# Foxes not leaving my house



## Ag9 (Sep 22, 2021)

Hi

I have no idea how to get some foxes out of the house.

I have some floorboards removed, and I think they are hidng in there during the day and coming out when no noise, when i leave the property.
We havent moved in yet, but intend to soon, and will obviously sealing the floorboards. I dont want them to be stuck in there and die, which will be a far bigger issue then.

Any ideas how I get them out, I opened the front door last night and waited outside in the car, rather than the foxes leaving, another big fox tried to get in, i prevented it, a curious cat took a wonder and then eventually left, I had to wait until left else it would have probably been killed in the house.

I've closed all the room doors, so the foxes are walking around in the passgeway and up the stairs.

I have seen them on my internal CCTV.

Any ideas how I can get them out?

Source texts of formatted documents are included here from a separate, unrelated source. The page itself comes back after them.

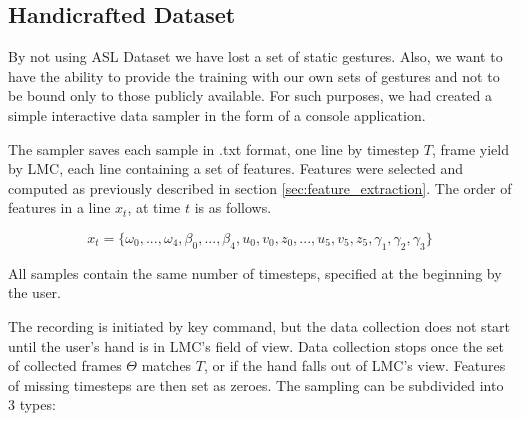 \subsection{Handicrafted Dataset}

By not using ASL Dataset we have lost a set of static gestures. Also, we want to have the ability to provide the training with our own sets of gestures and not to be bound only to those publicly available. For such purposes, we had created a simple interactive data sampler in the form of a console application.

The sampler saves each sample in .txt format, one line by timestep $T$, frame yield by LMC, each line containing a set of features. Features were selected and computed as previously described in section \ref{sec:feature_extraction}. The order of features in a line $x_t$, at time $t$ is as follows.


\begin{equation}
	{x_t = \{\omega_0, ...,\omega_4, \beta_0, ..., \beta_4, u_0,v_0,z_0, ..., u_5,v_5,z_5, \gamma_1, \gamma_2, \gamma_3\}}
\end{equation}



All samples contain the same number of timesteps, specified at the beginning by the user. 

The recording is initiated by key command, but the data collection does not start until the user's hand is in LMC's field of view. Data collection stops once the set of collected frames $\Theta$ matches $T$, or if the hand falls out of LMC's view. Features of missing timesteps are then set as zeroes. The sampling can be subdivided into 3 types:

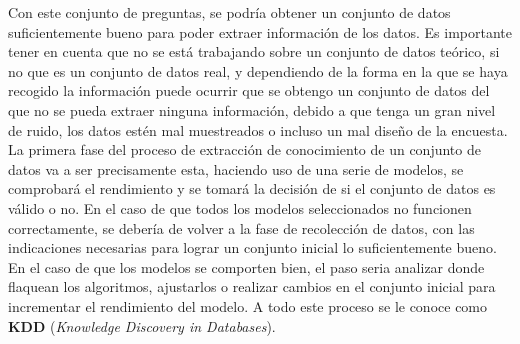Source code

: Con este conjunto de preguntas, se podría obtener un conjunto de datos suficientemente bueno para poder extraer información de los datos. Es importante tener en cuenta que no se está trabajando sobre un conjunto de datos teórico, si no que es un conjunto de datos real, y dependiendo de la forma en la que se haya recogido la información puede ocurrir que se obtengo un conjunto de datos del que no se pueda extraer ninguna información, debido a que tenga un gran nivel de ruido, los datos estén mal muestreados o incluso un mal diseño de la encuesta.\\
\linebreak
 La primera fase del proceso de extracción de conocimiento de un conjunto de datos va a ser precisamente esta, haciendo uso de una serie de modelos, se comprobará el rendimiento y se tomará la decisión de si el conjunto de datos es válido o no. En el caso de que todos los modelos seleccionados no funcionen correctamente, se debería de volver a la fase de recolección de datos, con las indicaciones necesarias para lograr un conjunto inicial lo suficientemente bueno. \\
 \linebreak
 En el caso de que los modelos se comporten bien, el paso seria analizar donde flaquean los algoritmos,  ajustarlos o realizar cambios en el conjunto inicial para incrementar el rendimiento del modelo. A todo este proceso se le conoce como \textbf{KDD} (\textit{Knowledge Discovery in Databases}).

They either got in when builders were working, or through a waste hole which was made on saturday, and I found fouling from Sunday.

Thanks


----------



## Lurcherlad (Jan 5, 2013)

Maybe speak to a wildlife rescue?


----------



## Ag9 (Sep 22, 2021)

Called up RSPCA, they mentioned they couldnt help
I've googled wildlife rescue, I will contact some but as the fox isnt coming out, this could expensive if they charge for each visit


----------



## Lurcherlad (Jan 5, 2013)

A wildlife rescue might be able to suggest ways of encouraging them out.

Maybe a sonic device would get them to move on?


----------



## NaomiM (Sep 22, 2012)

See if you can find the non-emergency number for your local fire brigade? Here in Hampshire they have a specialist animal rescue team that deals with situations like this; I assume there's similar provision in the rest of the country?


----------